チャプター 4
テッサ視点
混乱と恐怖の渦に飲み込まれそうになりながら、私は凍りついたように立ち尽くしていた。それでもなんとかドアの方へと足を向ける。そこには、面接が行われる部屋へと私を案内するスタッフが待ち構えていた。
こんな無惨な姿の私を、誰が見て「第二段階」に進ませようと思ったのだろう? 今この瞬間、私は言葉では言い表せないほどの屈辱を感じていた。
おそらく、さっきのあの男は私を尋問することに何らかの娯楽を見出しただけなのだろう……。そうでなければ、まったく辻褄が合わない。これ以外に、こんな状況を説明できる理由は見当たらないのだから。

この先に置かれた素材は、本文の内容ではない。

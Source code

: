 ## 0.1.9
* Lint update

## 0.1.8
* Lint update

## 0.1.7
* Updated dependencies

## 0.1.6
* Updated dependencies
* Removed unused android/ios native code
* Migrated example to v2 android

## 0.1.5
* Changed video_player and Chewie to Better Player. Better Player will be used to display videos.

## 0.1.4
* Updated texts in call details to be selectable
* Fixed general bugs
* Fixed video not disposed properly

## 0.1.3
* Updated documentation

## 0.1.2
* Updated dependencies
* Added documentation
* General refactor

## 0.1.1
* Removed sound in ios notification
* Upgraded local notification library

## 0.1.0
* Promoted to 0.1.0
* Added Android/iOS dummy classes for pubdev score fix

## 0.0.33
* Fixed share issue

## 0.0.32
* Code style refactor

私の顔にはまだ衝撃の色が残っていたが、案内係のスタッフはそんな私を苛立たしげに見やった。彼女たちの態度は皆、あの上司――フェリシティ夫人そっくりだ。
「さっさと歩きなさい! 一日中待ってる暇はないのよ」
女性は嫌悪感を露わにして私に怒鳴りつけ、その声で私は我に返った。私は必死に何度も頷いた。

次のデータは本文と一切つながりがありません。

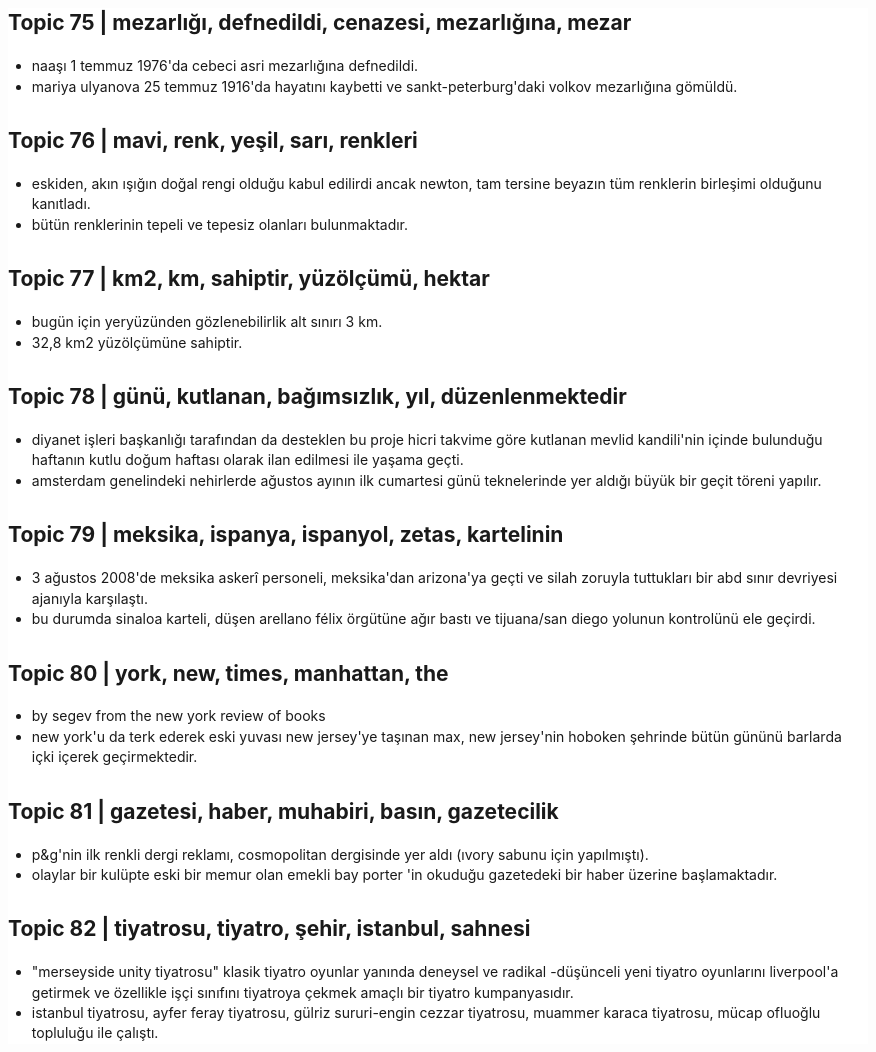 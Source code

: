 ## Topic 75 | mezarlığı, defnedildi, cenazesi, mezarlığına, mezar
- naaşı 1 temmuz 1976'da cebeci asri mezarlığına defnedildi.
- mariya ulyanova 25 temmuz 1916'da hayatını kaybetti ve sankt-peterburg'daki volkov mezarlığına gömüldü.

## Topic 76 | mavi, renk, yeşil, sarı, renkleri
- eskiden, akın ışığın doğal rengi olduğu kabul edilirdi ancak newton, tam tersine beyazın tüm renklerin birleşimi olduğunu kanıtladı.
- bütün renklerinin tepeli ve tepesiz olanları bulunmaktadır.

## Topic 77 | km2, km, sahiptir, yüzölçümü, hektar
- bugün için yeryüzünden gözlenebilirlik alt sınırı 3 km.
- 32,8 km2 yüzölçümüne sahiptir.

## Topic 78 | günü, kutlanan, bağımsızlık, yıl, düzenlenmektedir
- diyanet işleri başkanlığı tarafından da desteklen bu proje hicri takvime göre kutlanan mevlid kandili'nin içinde bulunduğu haftanın kutlu doğum haftası olarak ilan edilmesi ile yaşama geçti.
- amsterdam genelindeki nehirlerde ağustos ayının ilk cumartesi günü teknelerinde yer aldığı büyük bir geçit töreni yapılır.

## Topic 79 | meksika, ispanya, ispanyol, zetas, kartelinin
- 3 ağustos 2008'de meksika askerî personeli, meksika'dan arizona'ya geçti ve silah zoruyla tuttukları bir abd sınır devriyesi ajanıyla karşılaştı.
- bu durumda sinaloa karteli, düşen arellano félix örgütüne ağır bastı ve tijuana/san diego yolunun kontrolünü ele geçirdi.

## Topic 80 | york, new, times, manhattan, the
- by segev from the new york review of books
- new york'u da terk ederek eski yuvası new jersey'ye taşınan max, new jersey'nin hoboken şehrinde bütün gününü barlarda içki içerek geçirmektedir.

## Topic 81 | gazetesi, haber, muhabiri, basın, gazetecilik
- p&g'nin ilk renkli dergi reklamı, cosmopolitan dergisinde yer aldı (ıvory sabunu için yapılmıştı).
- olaylar bir kulüpte eski bir memur olan emekli bay porter 'in okuduğu gazetedeki bir haber üzerine başlamaktadır.

## Topic 82 | tiyatrosu, tiyatro, şehir, istanbul, sahnesi
- "merseyside unity tiyatrosu" klasik tiyatro oyunlar yanında deneysel ve radikal -düşünceli yeni tiyatro oyunlarını liverpool'a getirmek ve özellikle işçi sınıfını tiyatroya çekmek amaçlı bir tiyatro kumpanyasıdır.
- istanbul tiyatrosu, ayfer feray tiyatrosu, gülriz sururi-engin cezzar tiyatrosu, muammer karaca tiyatrosu, mücap ofluoğlu topluluğu ile çalıştı.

ふらつき、方向感覚も定まらないまま、私は不気味なほど静まり返った廊下を歩き出した……。
キャンパスの建物の外に出ると、ボロボロになった肌に日差しが残酷なほど強く突き刺さった。これ以上、外の誰かに肌を晒すのが怖くて、私はとっさに腹部を抱きかかえる腕に力を込めた。
素早く周囲を見回したが、ありがたいことに、外も中と同じくらい静かだった。他のクラスの生徒たちは、「審判の日」のために解散させられたのだろうか?
肌を刺すような冷たい風が、露出した脚に吹き付ける。それは先ほどの屈辱を痛烈に思い出させるものだった。さらに、裸足の裏には荒く尖った石の感触が伝わり、私は思わず顔をしかめた。
中庭に人の気配がないか探ったが、担当のスタッフは脇目も振らずに第二校舎へと向かっていく。メインの建物からは数分の距離だ……。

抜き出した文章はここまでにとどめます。